Sixty years into it, this farm is still deeply influenced by that trait. But we have added many more influences to the mix. If my dad were the juggler, some of those balls and shoes would drop and not get picked up again for months or years. My mother, on the other hand, would be someone who would pick up the dropped objects if it seemed necessary. She would put them back into the hands of the juggler. And over the years we have opened up the circle so that it is not just one person keeping all the objects in the air. The group that keeps its eyes and hands on those flying objects keeps expanding.

To be more specific (and here is where we might lose the non-farming reader), we are right now at the point in the season where we are about to add the last two unwieldy objects to the collection that is staying in motion.  We are about to add real vegetable picking and opening the stand for the summer, which includes buying stuff that we don't grow so there are logistical issues that need to be confronted. We need to get the sweet corn from one place and the peaches from another. 

Why do I say real vegetable picking? Because up until now we have been picking moderate quantities of leafy stuff,  just enough to fill the market trucks. Leafy stuff can be picked on Thursday and Friday and it can be gone by the end of Sunday, if all goes well. We are on the brink of harvesting. In my mind, there is a difference between picking and harvesting. Picking is something that happens over and over, day in and day out. Squash, lettuce, tomatoes, kale.  Harvesting is when you have to find a place to put all that stuff and keep it safe and at the right temperature. Harvesting is stressful for the person who has to think about all the issues. Picking is not stressful.

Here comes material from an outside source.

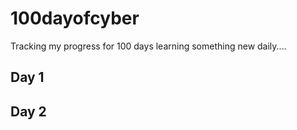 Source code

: # 100dayofcyber
Tracking my progress for 100 days learning something new daily....


## Day 1



## Day 2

In the next few weeks we will harvest all the garlic. Last fall we planted a record-breaking 1000 pounds of garlic seed. That was easy compared to what is about to happen. Because I knew that this was going to be a huge task, we have been pecking away at the ends of the field, gathering up green garlic to sell, making the field just a little bit smaller.  We planted approximately the same amount of onions that we always do (so many) and those will need to be handled carefully so they don't just melt before we sell them.

But here is the real challenge, and I hope it goes away soon. About 10 days ago our trusty cooler died. This has taken juggling to a level never attempted before. We have learned a lot in the last 10 days, and we are doing the vegetable Tetris game in our tiny 8 x 12 coolbot, instead of in the much bigger walk-in.  We cannot harvest onions until that cooler is fixed. We need to stash dozens of crates of onions in a space that will keep them safe and cold.

As for the stand, we have opened the stand every year for the last 60 years, in one form or another, and it will happen again.  We have already opened quietly for Saturdays and Sundays in June (and nobody has noticed, since covid is no longer keeping people out of the grocery stores), but peaches and corn and tomatoes are the driving force there, and that happens in July.

When the original juggler was here, our circus involved three different farms and a lot of rented ground nearby. It was not chaos, but it was complicated and things were very weedy on all three farms. Now we are down to two farms and no rented ground. Much simpler, many fewer weeds. But we have a CSA that includes about four other farms and their vegetables. More complicated. And our two farms both have full crews, it's not one crew commuting between them.

Anyway, it's getting to the part where the last objects are getting added to the spinning mix, and if the cooler doesn't get fixed soon there are going to be a lot of tennis balls and hatchets sprinkled all over the ground. But I can guarantee you that we will always have a plan for getting them back into the air. There is always a way. This circus has more tricks up its sleeve, and lots of talent in its crew.